DATA:
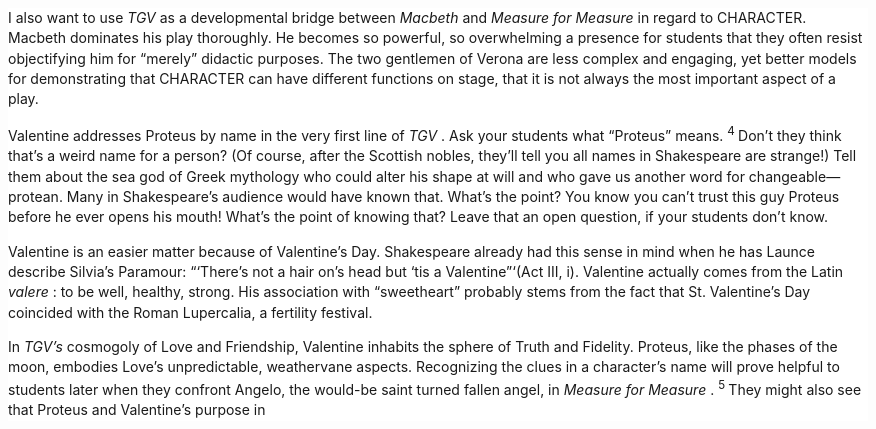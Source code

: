 </p>
<p>
I also want to use
<i>
TGV
</i>
as a developmental bridge between
<i>
Macbeth
</i>
and
<i>
Measure for Measure
</i>
in regard to CHARACTER. Macbeth dominates his play thoroughly. He becomes so powerful, so overwhelming a presence for students that they often resist objectifying him for “merely” didactic purposes. The two gentlemen of Verona are less complex and engaging, yet better models for demonstrating that CHARACTER can have different functions on stage, that it is not always the most important aspect of a play.
</p>
<p>
Valentine addresses Proteus by name in the very first line of
<i>
TGV
</i>
. Ask your students what “Proteus” means.
<sup>
4
</sup>
Don’t they think that’s a weird name for a person? (Of course, after the Scottish nobles, they’ll tell you all names in Shakespeare are strange!) Tell them about the sea god of Greek mythology who could alter his shape at will and who gave us another word for changeable—protean. Many in Shakespeare’s audience would have known that. What’s the point? You know you can’t trust this guy Proteus before he ever opens his mouth! What’s the point of knowing that? Leave that an open question, if your students don’t know.
</p>
<p>
Valentine is an easier matter because of Valentine’s Day. Shakespeare already had this sense in mind when he has Launce describe Silvia’s Paramour: “‘There’s not a hair on’s head but ‘tis a Valentine”‘(Act III, i). Valentine actually comes from the Latin
<i>
valere
</i>
: to be well, healthy, strong. His association with “sweetheart” probably stems from the fact that St. Valentine’s Day coincided with the Roman Lupercalia, a fertility festival.
</p>
<p>
In
<i>
TGV’s
</i>
cosmogoly of Love and Friendship, Valentine inhabits the sphere of Truth and Fidelity. Proteus, like the phases of the moon, embodies Love’s unpredictable, weathervane aspects. Recognizing the clues in a character’s name will prove helpful to students later when they confront Angelo, the would-be saint turned fallen angel, in
<i>
Measure for Measure
</i>
.
<sup>
5
</sup>
They might also see that Proteus and Valentine’s purpose in
<i>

TASK TO CARRY OUT: Instruction for this listing: copy it exactly, but leave the images behind.

FINAL ANSWER:
Source code

: </p>
<p>
I also want to use
<i>
TGV
</i>
as a developmental bridge between
<i>
Macbeth
</i>
and
<i>
Measure for Measure
</i>
in regard to CHARACTER. Macbeth dominates his play thoroughly. He becomes so powerful, so overwhelming a presence for students that they often resist objectifying him for “merely” didactic purposes. The two gentlemen of Verona are less complex and engaging, yet better models for demonstrating that CHARACTER can have different functions on stage, that it is not always the most important aspect of a play.
</p>
<p>
Valentine addresses Proteus by name in the very first line of
<i>
TGV
</i>
. Ask your students what “Proteus” means.
<sup>
4
</sup>
Don’t they think that’s a weird name for a person? (Of course, after the Scottish nobles, they’ll tell you all names in Shakespeare are strange!) Tell them about the sea god of Greek mythology who could alter his shape at will and who gave us another word for changeable—protean. Many in Shakespeare’s audience would have known that. What’s the point? You know you can’t trust this guy Proteus before he ever opens his mouth! What’s the point of knowing that? Leave that an open question, if your students don’t know.
</p>
<p>
Valentine is an easier matter because of Valentine’s Day. Shakespeare already had this sense in mind when he has Launce describe Silvia’s Paramour: “‘There’s not a hair on’s head but ‘tis a Valentine”‘(Act III, i). Valentine actually comes from the Latin
<i>
valere
</i>
: to be well, healthy, strong. His association with “sweetheart” probably stems from the fact that St. Valentine’s Day coincided with the Roman Lupercalia, a fertility festival.
</p>
<p>
In
<i>
TGV’s
</i>
cosmogoly of Love and Friendship, Valentine inhabits the sphere of Truth and Fidelity. Proteus, like the phases of the moon, embodies Love’s unpredictable, weathervane aspects. Recognizing the clues in a character’s name will prove helpful to students later when they confront Angelo, the would-be saint turned fallen angel, in
<i>
Measure for Measure
</i>
.
<sup>
5
</sup>
They might also see that Proteus and Valentine’s purpose in
<i>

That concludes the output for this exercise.